MOUNT_PATH = f"/mnt/s3"
DATASET_FILE = f"{MOUNT_PATH}/training-{rubbish}/dataset.csv"
MODEL_FILE = f"{MOUNT_PATH}/training-{rubbish}/training1.h5"
TITLE_PP_FILE = f"{MOUNT_PATH}/training-{rubbish}/title_preprocessor.dpkl"
BODY_PP_FILE = f"{MOUNT_PATH}/training-{rubbish}/body_preprocessor.dpkl"
TRAIN_DF_FILE = f"{MOUNT_PATH}/training-{rubbish}/traindf.csv"
TEST_DF_FILE =  f"{MOUNT_PATH}/training-{rubbish}/testdf.csv"
TRAIN_TITLE_VECS = f"{MOUNT_PATH}/training-{rubbish}/train_title_vecs.npy"
TRAIN_BODY_VECS = f"{MOUNT_PATH}/training-{rubbish}/train_body_vecs.npy"

s3 = boto3.session.Session().client(
    service_name='s3',
    aws_access_key_id=get_secret('aws_access_key_id'),
    aws_secret_access_key=get_secret('aws_secret_access_key'),
    endpoint_url=BUCKET_ENDPOINT
)

client = kfp.Client()
try:
    exp = client.get_experiment(experiment_name=APPLICATION_NAME)
except:
    exp = client.create_experiment(APPLICATION_NAME)

### Prepare dockerfile templates

Docker images can be rendered via `%%template` or `%templatefile` magics (source code [here](extensions/magics/templates.py)). It can intelligently use mustache `{{placeholder}}` templating syntax. Content will be replaced by the user namespace defined variable or system environment variable

You can use flags with the magic function:
* `-v` - to see content of rendered file. 
* `-h` - for more options

### Build a training docker image

Define build pipeline. Yes, we arguably using KFP to build images  that will be de-facto used by final pipeline.

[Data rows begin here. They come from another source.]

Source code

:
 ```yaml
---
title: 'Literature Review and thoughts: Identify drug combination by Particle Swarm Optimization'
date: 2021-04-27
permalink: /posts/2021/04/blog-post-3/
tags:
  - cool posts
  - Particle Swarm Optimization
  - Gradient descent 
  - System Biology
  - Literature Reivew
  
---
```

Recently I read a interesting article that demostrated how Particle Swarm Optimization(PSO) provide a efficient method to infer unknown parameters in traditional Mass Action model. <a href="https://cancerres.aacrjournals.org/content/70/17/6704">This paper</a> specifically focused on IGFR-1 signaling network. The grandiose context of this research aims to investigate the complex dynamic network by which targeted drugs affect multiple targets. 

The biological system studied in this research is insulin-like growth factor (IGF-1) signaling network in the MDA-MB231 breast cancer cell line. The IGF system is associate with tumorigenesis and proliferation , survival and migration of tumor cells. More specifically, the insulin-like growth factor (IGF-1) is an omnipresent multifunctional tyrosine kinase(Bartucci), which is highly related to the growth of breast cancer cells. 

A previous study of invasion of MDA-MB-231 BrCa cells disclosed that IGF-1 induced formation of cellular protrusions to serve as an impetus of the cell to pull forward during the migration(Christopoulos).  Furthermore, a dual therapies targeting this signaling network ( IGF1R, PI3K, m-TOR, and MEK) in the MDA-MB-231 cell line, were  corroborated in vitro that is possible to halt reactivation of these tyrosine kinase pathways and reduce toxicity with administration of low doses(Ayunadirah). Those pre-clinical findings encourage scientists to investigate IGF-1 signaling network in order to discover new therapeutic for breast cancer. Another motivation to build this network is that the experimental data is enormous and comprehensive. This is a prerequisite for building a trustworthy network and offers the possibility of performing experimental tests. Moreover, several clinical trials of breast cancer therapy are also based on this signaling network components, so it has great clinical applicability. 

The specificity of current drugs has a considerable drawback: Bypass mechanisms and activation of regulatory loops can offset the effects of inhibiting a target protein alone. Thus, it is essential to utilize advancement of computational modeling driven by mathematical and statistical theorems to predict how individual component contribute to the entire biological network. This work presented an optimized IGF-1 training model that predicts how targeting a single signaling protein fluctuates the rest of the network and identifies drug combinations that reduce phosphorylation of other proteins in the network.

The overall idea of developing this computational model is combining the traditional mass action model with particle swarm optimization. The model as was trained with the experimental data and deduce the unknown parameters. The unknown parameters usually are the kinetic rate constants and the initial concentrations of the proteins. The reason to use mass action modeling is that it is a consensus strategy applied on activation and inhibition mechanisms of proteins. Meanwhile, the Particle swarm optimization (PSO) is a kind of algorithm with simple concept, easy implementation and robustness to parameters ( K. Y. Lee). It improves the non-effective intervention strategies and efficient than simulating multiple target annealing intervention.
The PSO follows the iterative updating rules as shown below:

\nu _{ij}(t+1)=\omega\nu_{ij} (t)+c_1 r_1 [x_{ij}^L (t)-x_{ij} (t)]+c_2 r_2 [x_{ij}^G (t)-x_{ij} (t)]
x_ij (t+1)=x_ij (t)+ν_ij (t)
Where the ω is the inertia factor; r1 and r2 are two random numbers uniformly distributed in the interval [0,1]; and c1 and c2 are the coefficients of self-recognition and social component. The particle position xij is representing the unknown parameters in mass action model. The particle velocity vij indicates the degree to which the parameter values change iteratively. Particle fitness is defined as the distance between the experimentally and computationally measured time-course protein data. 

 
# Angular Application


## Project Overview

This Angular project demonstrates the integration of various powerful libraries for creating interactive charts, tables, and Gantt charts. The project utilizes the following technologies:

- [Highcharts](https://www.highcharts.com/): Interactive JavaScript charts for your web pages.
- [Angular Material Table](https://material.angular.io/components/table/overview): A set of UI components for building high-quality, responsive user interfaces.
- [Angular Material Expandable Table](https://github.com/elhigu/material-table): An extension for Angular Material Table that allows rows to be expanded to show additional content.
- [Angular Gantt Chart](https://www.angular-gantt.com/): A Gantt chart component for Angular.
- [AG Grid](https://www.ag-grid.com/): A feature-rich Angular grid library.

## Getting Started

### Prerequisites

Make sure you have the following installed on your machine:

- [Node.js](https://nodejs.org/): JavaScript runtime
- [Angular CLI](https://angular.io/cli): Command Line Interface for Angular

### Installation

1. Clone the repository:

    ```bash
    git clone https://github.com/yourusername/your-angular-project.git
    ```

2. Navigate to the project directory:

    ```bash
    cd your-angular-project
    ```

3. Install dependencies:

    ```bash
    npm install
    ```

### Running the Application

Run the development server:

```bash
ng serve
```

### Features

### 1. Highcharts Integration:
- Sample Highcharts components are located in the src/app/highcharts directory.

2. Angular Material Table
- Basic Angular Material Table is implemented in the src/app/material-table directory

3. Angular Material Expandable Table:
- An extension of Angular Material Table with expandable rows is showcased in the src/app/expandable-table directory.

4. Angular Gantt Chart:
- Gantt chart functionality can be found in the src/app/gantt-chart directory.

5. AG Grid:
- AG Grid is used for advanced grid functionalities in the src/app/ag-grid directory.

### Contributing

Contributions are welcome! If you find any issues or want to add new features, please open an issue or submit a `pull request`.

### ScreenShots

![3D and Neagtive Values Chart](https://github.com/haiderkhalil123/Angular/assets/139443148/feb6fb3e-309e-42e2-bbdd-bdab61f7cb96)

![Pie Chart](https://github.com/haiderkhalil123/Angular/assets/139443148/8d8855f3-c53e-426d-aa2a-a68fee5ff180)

We use [Kaniko](https://github.com/GoogleContainerTools/kaniko) and Kubernetes to handle build operations. Build status can be tracked via KFP pipeline dashboard

In fact build image job can be even combined with primary pipeline as physically it will be different Kubernetes pods. However for sake of general purpose efficiency we schedule build process via separate pipeline step

In [None]:
kaniko_op = components.load_component_from_file('components/kaniko/deploy.yaml')

@dsl.pipeline(
  name='Pipeline images',
  description='Build images that will be used by the pipeline'
)
def build_images(
        image, 
        build_context=None, 
        dockerfile: dsl.PipelineParam=dsl.PipelineParam(name='dockerfile', value='Dockerfile')):
    kaniko_op(
        image=image,
        dockerfile=dockerfile,
        build_context=build_context
    ).apply(
        # docker registry credentials 
        kaniko.use_pull_secret_projection(secret_name=DOCKER_REGISTRY_PULL_SECRET)
    ).apply(
        # s3 bucket volume clame has been injected here        
        pv.use_pvc(name=BUCKET_PVC, mount_to=MOUNT_PATH)
    )
        
Compiler().compile(build_images, 'kaniko.tar.gz')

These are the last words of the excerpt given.